Exercise input:

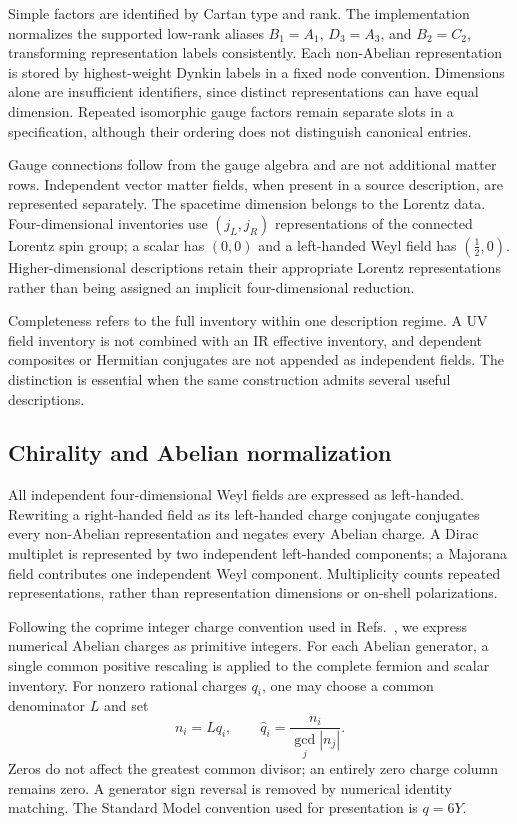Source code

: Simple factors are identified by Cartan type and rank. The implementation normalizes the supported low-rank aliases $B_1=A_1$, $D_3=A_3$, and $B_2=C_2$, transforming representation labels consistently. Each non-Abelian representation is stored by highest-weight Dynkin labels in a fixed node convention. Dimensions alone are insufficient identifiers, since distinct representations can have equal dimension. Repeated isomorphic gauge factors remain separate slots in a specification, although their ordering does not distinguish canonical entries.

Gauge connections follow from the gauge algebra and are not additional matter rows. Independent vector matter fields, when present in a source description, are represented separately. The spacetime dimension belongs to the Lorentz data. Four-dimensional inventories use $(j_L,j_R)$ representations of the connected Lorentz spin group; a scalar has $(0,0)$ and a left-handed Weyl field has $(\tfrac12,0)$. Higher-dimensional descriptions retain their appropriate Lorentz representations rather than being assigned an implicit four-dimensional reduction.

Completeness refers to the full inventory within one description regime. A UV field inventory is not combined with an IR effective inventory, and dependent composites or Hermitian conjugates are not appended as independent fields. The distinction is essential when the same construction admits several useful descriptions.

\subsection{Chirality and Abelian normalization}

All independent four-dimensional Weyl fields are expressed as left-handed. Rewriting a right-handed field as its left-handed charge conjugate conjugates every non-Abelian representation and negates every Abelian charge. A Dirac multiplet is represented by two independent left-handed components; a Majorana field contributes one independent Weyl component. Multiplicity counts repeated representations, rather than representation dimensions or on-shell polarizations.

Following the coprime integer charge convention used in Refs.~\cite{CostaDobrescuFox2019,CostaDobrescuFox2020,Costa2020Um}, we express numerical Abelian charges as primitive integers. For each Abelian generator, a single common positive rescaling is applied to the complete fermion and scalar inventory. For nonzero rational charges $q_i$, one may choose a common denominator $L$ and set
\begin{equation}
n_i=Lq_i,\qquad
\widehat q_i=\frac{n_i}{\gcd_j |n_j|}.
\label{eq:primitive}
\end{equation}
Zeros do not affect the greatest common divisor; an entirely zero charge column remains zero. A generator sign reversal is removed by numerical identity matching. The Standard Model convention used for presentation is $q=6Y$.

Work to be completed: Output the lines above in full and exactly as given, omitting any pictures.

Completed exercise:
Source code

: Simple factors are identified by Cartan type and rank. The implementation normalizes the supported low-rank aliases $B_1=A_1$, $D_3=A_3$, and $B_2=C_2$, transforming representation labels consistently. Each non-Abelian representation is stored by highest-weight Dynkin labels in a fixed node convention. Dimensions alone are insufficient identifiers, since distinct representations can have equal dimension. Repeated isomorphic gauge factors remain separate slots in a specification, although their ordering does not distinguish canonical entries.

Gauge connections follow from the gauge algebra and are not additional matter rows. Independent vector matter fields, when present in a source description, are represented separately. The spacetime dimension belongs to the Lorentz data. Four-dimensional inventories use $(j_L,j_R)$ representations of the connected Lorentz spin group; a scalar has $(0,0)$ and a left-handed Weyl field has $(\tfrac12,0)$. Higher-dimensional descriptions retain their appropriate Lorentz representations rather than being assigned an implicit four-dimensional reduction.

Completeness refers to the full inventory within one description regime. A UV field inventory is not combined with an IR effective inventory, and dependent composites or Hermitian conjugates are not appended as independent fields. The distinction is essential when the same construction admits several useful descriptions.

\subsection{Chirality and Abelian normalization}

All independent four-dimensional Weyl fields are expressed as left-handed. Rewriting a right-handed field as its left-handed charge conjugate conjugates every non-Abelian representation and negates every Abelian charge. A Dirac multiplet is represented by two independent left-handed components; a Majorana field contributes one independent Weyl component. Multiplicity counts repeated representations, rather than representation dimensions or on-shell polarizations.

Following the coprime integer charge convention used in Refs.~\cite{CostaDobrescuFox2019,CostaDobrescuFox2020,Costa2020Um}, we express numerical Abelian charges as primitive integers. For each Abelian generator, a single common positive rescaling is applied to the complete fermion and scalar inventory. For nonzero rational charges $q_i$, one may choose a common denominator $L$ and set
\begin{equation}
n_i=Lq_i,\qquad
\widehat q_i=\frac{n_i}{\gcd_j |n_j|}.
\label{eq:primitive}
\end{equation}
Zeros do not affect the greatest common divisor; an entirely zero charge column remains zero. A generator sign reversal is removed by numerical identity matching. The Standard Model convention used for presentation is $q=6Y$.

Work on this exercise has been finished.